Election Theft and U.S. Census Bureau: Over-Counted Democrat States, Under-Counted Republican States

Another massive election fraud story censored and scrubbed. The New York Times reported that Census Bureau admitted it overcounted the population in Democrat-dominated states Colorado, Delaware, Hawaii, Massachusetts, Minnesota, New York, and Rhode Island. The bureau said it undercounted the population in Republican-dominated Arkansas, Florida, Mississippi, Tennessee, and Texas (more here).

The conclusions come from a survey of 161,000 housing units conducted after the census was completed, a standard procedure following each once-in-a-decade head count of the U.S. population.

The results were markedly worse than in the 2010 census, in which none of the states had a statistically significant overcount or undercount, the agency found.

Congress needs to get to the bottom of what happened. It must use its oversight authority to investigate the Census Bureau, and how and why these errors happened. But it won’t. The testicular challenged GOP is led by the spineless, the gutless and the ball-less.

“If a politician from Florida decides to run for president in 2024, his (or her) home state will be short two votes in the Electoral College, and when the new session of the U.S. House of Representatives convenes in January 2023, Florida will be missing two congressional seats to which it is entitled,” Hans A. von Spakovsky, senior legal Fellow at the Heritage Foundation and a former Department of Justice lawyer and FEC commissioner, noted in a Sept. 3 analysis.

The Census Bureau admitted it undercounted the Sunshine State’s population by 750,000.

To put that in perspective, the 2010 Census showed a statistically insignificant error rate of just 0.01%. That means the Census Bureau only missed counting 36,000 Americans — in the entire country.

And when you get the shaft from the Census Bureau, you get it for 10 years.

Larry Ward, president of Political Media, Inc. (PMI), noted in a Facebook post: “More election theft. A direct result of the deep state Census Bureau delaying delivering Census results until Biden’s illegitimate inauguration. 10 years of bullshit til it is repaired.”

Texas was also robbed of another congressional seat by the Census Bureau’s undercounting operatives.

Meanwhile, Minnesota and Rhode Island got to keep congressional seats they don’t deserve.

Minnesota would have lost a congressional seat if it had 26 fewer residents. The Census Bureau just happened to find and count 216,971 residents of Minnesota who aren’t residents of Minnesota.
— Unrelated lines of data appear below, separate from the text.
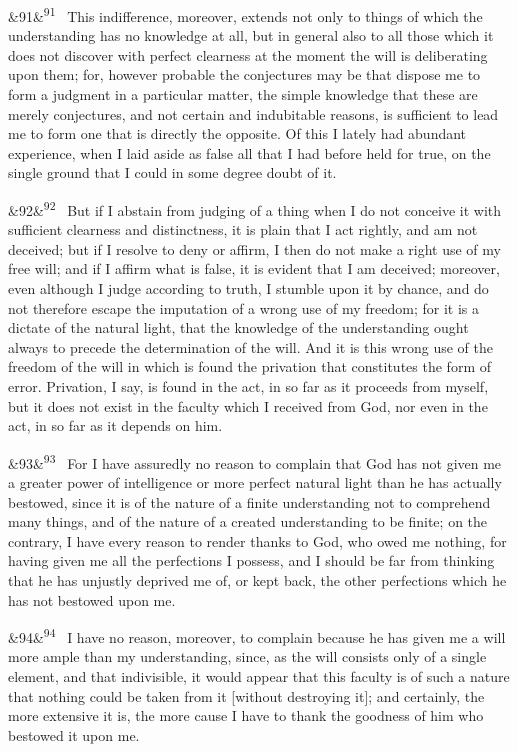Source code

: \documentclass[12pt]{article}
\newcommand{\para}[1][]{\par\noindent\ifx&#1&\else\textsuperscript{\footnotesize #1}~\fi}
\begin{document}
\para[91] This indifference, moreover, extends not only to things of which the understanding has no knowledge at all, but in general also to all those which it does not discover with perfect clearness at the moment the will is deliberating upon them; for, however probable the conjectures may be that dispose me to form a judgment in a particular matter, the simple knowledge that these are merely conjectures, and not certain and indubitable reasons, is sufficient to lead me to form one that is directly the opposite. Of this I lately had abundant experience, when I laid aside as false all that I had before held for true, on the single ground that I could in some degree doubt of it.

\para[92] But if I abstain from judging of a thing when I do not conceive it with sufficient clearness and distinctness, it is plain that I act rightly, and am not deceived; but if I resolve to deny or affirm, I then do not make a right use of my free will; and if I affirm what is false, it is evident that I am deceived; moreover, even although I judge according to truth, I stumble upon it by chance, and do not therefore escape the imputation of a wrong use of my freedom; for it is a dictate of the natural light, that the knowledge of the understanding ought always to precede the determination of the will. And it is this wrong use of the freedom of the will in which is found the privation that constitutes the form of error. Privation, I say, is found in the act, in so far as it proceeds from myself, but it does not exist in the faculty which I received from God, nor even in the act, in so far as it depends on him.

\para[93] For I have assuredly no reason to complain that God has not given me a greater power of intelligence or more perfect natural light than he has actually bestowed, since it is of the nature of a finite understanding not to comprehend many things, and of the nature of a created understanding to be finite; on the contrary, I have every reason to render thanks to God, who owed me nothing, for having given me all the perfections I possess, and I should be far from thinking that he has unjustly deprived me of, or kept back, the other perfections which he has not bestowed upon me.

\para[94] I have no reason, moreover, to complain because he has given me a will more ample than my understanding, since, as the will consists only of a single element, and that indivisible, it would appear that this faculty is of such a nature that nothing could be taken from it [without destroying it]; and certainly, the more extensive it is, the more cause I have to thank the goodness of him who bestowed it upon me.
\end{document}
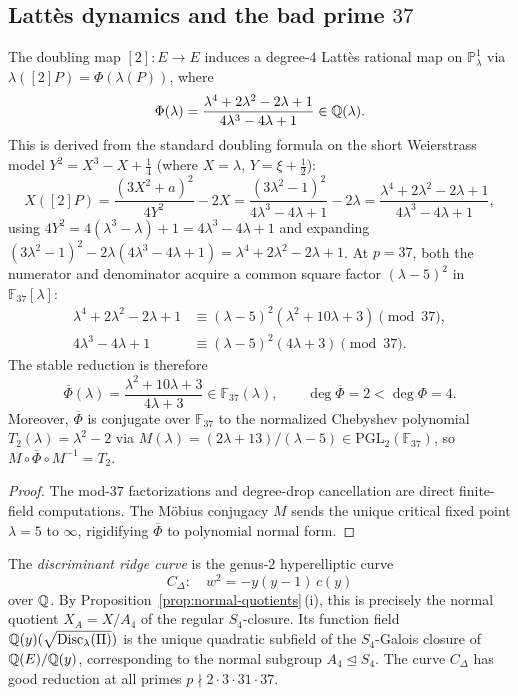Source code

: \subsection{Latt\`es dynamics and the bad prime \texorpdfstring{$37$}{37}}

\begin{proposition}[Doubling Latt\`es map and stable reduction at $p=37$]\label{prop:lattes-37}
The doubling map $[2]:E\to E$ induces a degree-$4$ Latt\`es rational map on $\mathbb{P}^1_\lambda$ via $\lambda([2]P)=\Phi(\lambda(P))$, where
\[
\Phi(\lambda)=\frac{\lambda^4+2\lambda^2-2\lambda+1}{4\lambda^3-4\lambda+1}\in\QQ(\lambda).
\]
This is derived from the standard doubling formula on the short Weierstrass model $Y^2=X^3-X+\tfrac{1}{4}$ (where $X=\lambda$, $Y=\xi+\tfrac{1}{2}$):
\[
X([2]P)=\frac{(3X^2+a)^2}{4Y^2}-2X=\frac{(3\lambda^2-1)^2}{4\lambda^3-4\lambda+1}-2\lambda=\frac{\lambda^4+2\lambda^2-2\lambda+1}{4\lambda^3-4\lambda+1},
\]
using $4Y^2=4(\lambda^3-\lambda)+1=4\lambda^3-4\lambda+1$ and expanding $(3\lambda^2-1)^2-2\lambda(4\lambda^3-4\lambda+1)=\lambda^4+2\lambda^2-2\lambda+1$.
At $p=37$, both the numerator and denominator acquire a common square factor $(\lambda-5)^2$ in $\mathbb{F}_{37}[\lambda]$:
\begin{align*}
\lambda^4+2\lambda^2-2\lambda+1&\equiv(\lambda-5)^2(\lambda^2+10\lambda+3)\pmod{37},\\
4\lambda^3-4\lambda+1&\equiv(\lambda-5)^2(4\lambda+3)\pmod{37}.
\end{align*}
The stable reduction is therefore
\[
\overline{\Phi}(\lambda)=\frac{\lambda^2+10\lambda+3}{4\lambda+3}\in\mathbb{F}_{37}(\lambda),\qquad \deg\overline{\Phi}=2<\deg\Phi=4.
\]
Moreover, $\overline{\Phi}$ is conjugate over $\mathbb{F}_{37}$ to the normalized Chebyshev polynomial $T_2(\lambda)=\lambda^2-2$ via $M(\lambda)=(2\lambda+13)/(\lambda-5)\in\mathrm{PGL}_2(\mathbb{F}_{37})$, so $M\circ\overline{\Phi}\circ M^{-1}=T_2$.
\end{proposition}

\begin{proof}
The mod-$37$ factorizations and degree-drop cancellation are direct finite-field computations.
The M\"obius conjugacy $M$ sends the unique critical fixed point $\lambda=5$ to $\infty$, rigidifying $\overline{\Phi}$ to polynomial normal form.
\end{proof}

\begin{definition}\label{def:disc-ridge}
The \emph{discriminant ridge curve} is the genus-$2$ hyperelliptic curve
\[
C_\Delta:\quad w^2=-y(y-1)\,c(y)
\]
over $\QQ$.
By Proposition~\ref{prop:normal-quotients}\,(i), this is precisely the normal quotient \(X_A=X/A_4\) of the regular \(S_4\)-closure.
Its function field $\QQ(y)(\sqrt{\Disc_\lambda(\Pi)})$ is the unique quadratic subfield of the $S_4$-Galois closure of $\QQ(E)/\QQ(y)$, corresponding to the normal subgroup $A_4\trianglelefteq S_4$.
The curve $C_\Delta$ has good reduction at all primes $p\nmid 2\cdot 3\cdot 31\cdot 37$.
\end{definition}

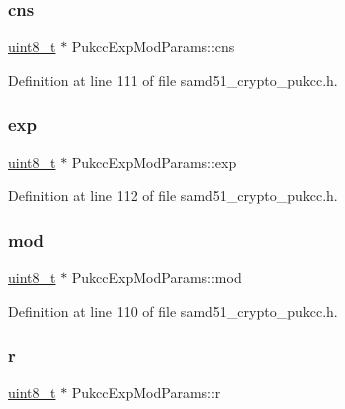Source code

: \subsubsection{\texorpdfstring{cns}{cns}}
{\footnotesize\ttfamily \hyperlink{stdint_8h_aba7bc1797add20fe3efdf37ced1182c5}{uint8\+\_\+t} $\ast$ Pukcc\+Exp\+Mod\+Params\+::cns}



Definition at line 111 of file samd51\+\_\+crypto\+\_\+pukcc.\+h.

\mbox{\label{structPukccExpModParams_afcf095e646200687b7771a108d001249}} 
\subsubsection{\texorpdfstring{exp}{exp}}
{\footnotesize\ttfamily \hyperlink{stdint_8h_aba7bc1797add20fe3efdf37ced1182c5}{uint8\+\_\+t} $\ast$ Pukcc\+Exp\+Mod\+Params\+::exp}



Definition at line 112 of file samd51\+\_\+crypto\+\_\+pukcc.\+h.

\mbox{\label{structPukccExpModParams_af176be1f82564603bba8637782bbffe2}} 
\subsubsection{\texorpdfstring{mod}{mod}}
{\footnotesize\ttfamily \hyperlink{stdint_8h_aba7bc1797add20fe3efdf37ced1182c5}{uint8\+\_\+t} $\ast$ Pukcc\+Exp\+Mod\+Params\+::mod}



Definition at line 110 of file samd51\+\_\+crypto\+\_\+pukcc.\+h.

\mbox{\label{structPukccExpModParams_aa5d6ccb73961725de58d96d15047392c}} 
\subsubsection{\texorpdfstring{r}{r}}
{\footnotesize\ttfamily \hyperlink{stdint_8h_aba7bc1797add20fe3efdf37ced1182c5}{uint8\+\_\+t} $\ast$ Pukcc\+Exp\+Mod\+Params\+::r}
Rhode Island would have lost a congressional seat if the Census Bureau had counted 19,000 fewer residents. The Democrat bastion was overcounted by more than 55,000 individuals.

See how that works?

“There is no remedy in the federal statutes governing the census and apportionment to correct this problem. The scope of this problem was unusually high, and the Census Bureau has not offered any explanation as to how this happened,” von Spakovsky wrote.

The Federal Gov’s Bungled Census Is Bad News For Red States. Here’s Why

By: Hans von Spakovsky, Daily Caller, September 3, 2022:

If a politician from Florida decides to run for president in 2024, his (or her) home state will be short two votes in the Electoral College, and when the new session of the U.S. House of Representatives convenes in January 2023, Florida will be missing two congressional seats to which it is entitled.

Why? Because according to a post-2020 census survey, the U.S. Census Bureau significantly undercounted the population of Florida, as well as Arkansas, Illinois, Mississippi, Tennessee and Texas. At the same time, it overcounted the population of eight states, all but one of which is a blue state.

The 2020 errors were discovered when the Census Bureau interviewed a large number of households across the country and compared the answers it got to the original census responses in 2020. In addition to undercounting six states, the survey showed that the Bureau overcounted the population of Delaware, Hawaii, Massachusetts, Minnesota, New York, Ohio, Rhode Island and Utah.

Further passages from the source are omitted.